The survey of planetary nebulae in Andromeda (M31) VI. Kinematics of M31 inner-halo substructures and comparison with major-merger simulation predictions

TL;DR

This paper investigates the kinematics of M31's inner-halo substructures through planetary nebulae velocities, supporting a recent major merger event that shaped the galaxy's current structure and halo composition.

Contribution

It provides observational evidence and simulation comparison confirming a recent major merger in M31, explaining the formation of substructures and halo characteristics.

Findings

PN velocities match red giant branch star data.

G1-clump is dynamically cold, indicating pre-merger disc material.

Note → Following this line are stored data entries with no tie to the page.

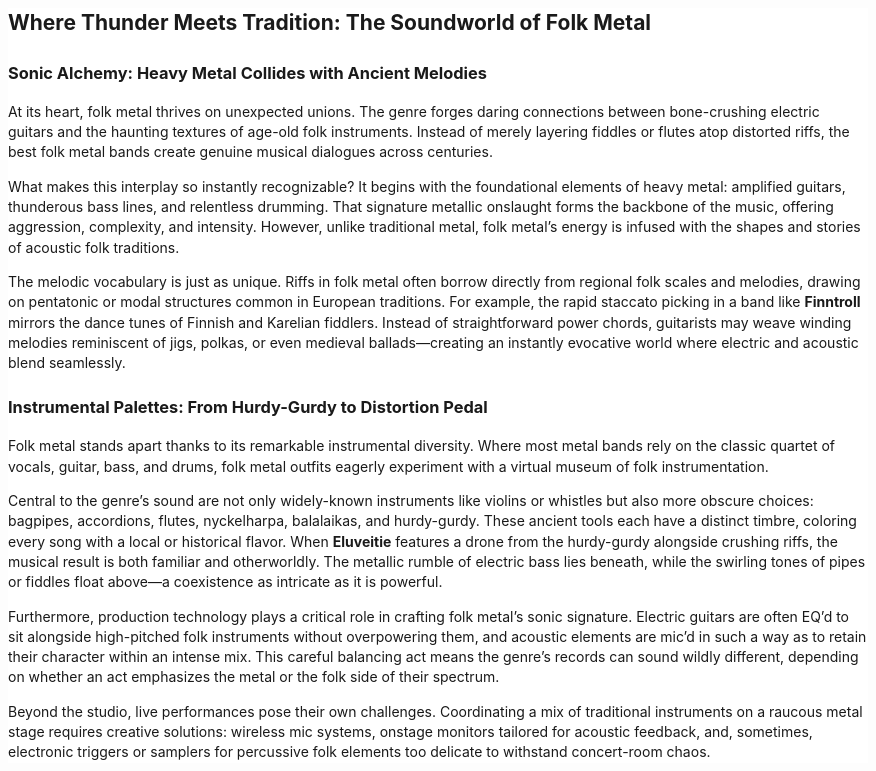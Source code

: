## Where Thunder Meets Tradition: The Soundworld of Folk Metal

### Sonic Alchemy: Heavy Metal Collides with Ancient Melodies

At its heart, folk metal thrives on unexpected unions. The genre forges daring connections between
bone-crushing electric guitars and the haunting textures of age-old folk instruments. Instead of
merely layering fiddles or flutes atop distorted riffs, the best folk metal bands create genuine
musical dialogues across centuries.

What makes this interplay so instantly recognizable? It begins with the foundational elements of
heavy metal: amplified guitars, thunderous bass lines, and relentless drumming. That signature
metallic onslaught forms the backbone of the music, offering aggression, complexity, and intensity.
However, unlike traditional metal, folk metal’s energy is infused with the shapes and stories of
acoustic folk traditions.

The melodic vocabulary is just as unique. Riffs in folk metal often borrow directly from regional
folk scales and melodies, drawing on pentatonic or modal structures common in European traditions.
For example, the rapid staccato picking in a band like **Finntroll** mirrors the dance tunes of
Finnish and Karelian fiddlers. Instead of straightforward power chords, guitarists may weave winding
melodies reminiscent of jigs, polkas, or even medieval ballads—creating an instantly evocative world
where electric and acoustic blend seamlessly.

### Instrumental Palettes: From Hurdy-Gurdy to Distortion Pedal

Folk metal stands apart thanks to its remarkable instrumental diversity. Where most metal bands rely
on the classic quartet of vocals, guitar, bass, and drums, folk metal outfits eagerly experiment
with a virtual museum of folk instrumentation.

Central to the genre’s sound are not only widely-known instruments like violins or whistles but also
more obscure choices: bagpipes, accordions, flutes, nyckelharpa, balalaikas, and hurdy-gurdy. These
ancient tools each have a distinct timbre, coloring every song with a local or historical flavor.
When **Eluveitie** features a drone from the hurdy-gurdy alongside crushing riffs, the musical
result is both familiar and otherworldly. The metallic rumble of electric bass lies beneath, while
the swirling tones of pipes or fiddles float above—a coexistence as intricate as it is powerful.

Furthermore, production technology plays a critical role in crafting folk metal’s sonic signature.
Electric guitars are often EQ’d to sit alongside high-pitched folk instruments without overpowering
them, and acoustic elements are mic’d in such a way as to retain their character within an intense
mix. This careful balancing act means the genre’s records can sound wildly different, depending on
whether an act emphasizes the metal or the folk side of their spectrum.

Beyond the studio, live performances pose their own challenges. Coordinating a mix of traditional
instruments on a raucous metal stage requires creative solutions: wireless mic systems, onstage
monitors tailored for acoustic feedback, and, sometimes, electronic triggers or samplers for
percussive folk elements too delicate to withstand concert-room chaos.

Inner halo is metal-rich, consistent with in-situ formation from a major merger.

Abstract

M31 has experienced a recent tumultuous merger history as evidenced from the many substructures that are still present in its inner halo, particularly the G1-Clump, NE- and W- shelves, and the Giant Stream (GS). We present planetary nebulae (PNe) line-of-sight velocity (LOSV) measurements covering the entire spatial extent of these four substructures. We further use predictions for the satellite and host stellar particle phase space distributions for a major merger (mass ratio = 1:4) simulation to help interpret the data. The measured PN LOSVs for the two shelves and GS are consistent with those from red giant branch stars. Their projected radius vs. LOSV phase space, links the formation of these substructures in a single unique event, consistent with a major merger. We find the G1-clump to be dynamically cold compared to the M31 disc ($\rm\sigma_{LOS, PN}=27$ km s$^{-1}$), consistent with pre-merger disc material. Such a structure can not form in a minor merger (mass ratio $\sim$1:20), and is therefore a smoking gun for the recent major merger event in M31. The simulation also predicts the formation of a predominantly in-situ halo from splashed-out pre-merger disc material, in qualitative agreement with observations of a metal-rich inner halo in M31. Juxtaposed with previous results for its discs, we conclude that M31 has had a recent (2.5 - 4 Gyr ago) `wet' major merger with the satellite falling along the GS, heating the pre-merger disc to form the M31 thicker disc, rebuilding the M31 thin disc, and creating the aforementioned inner-halo substructures.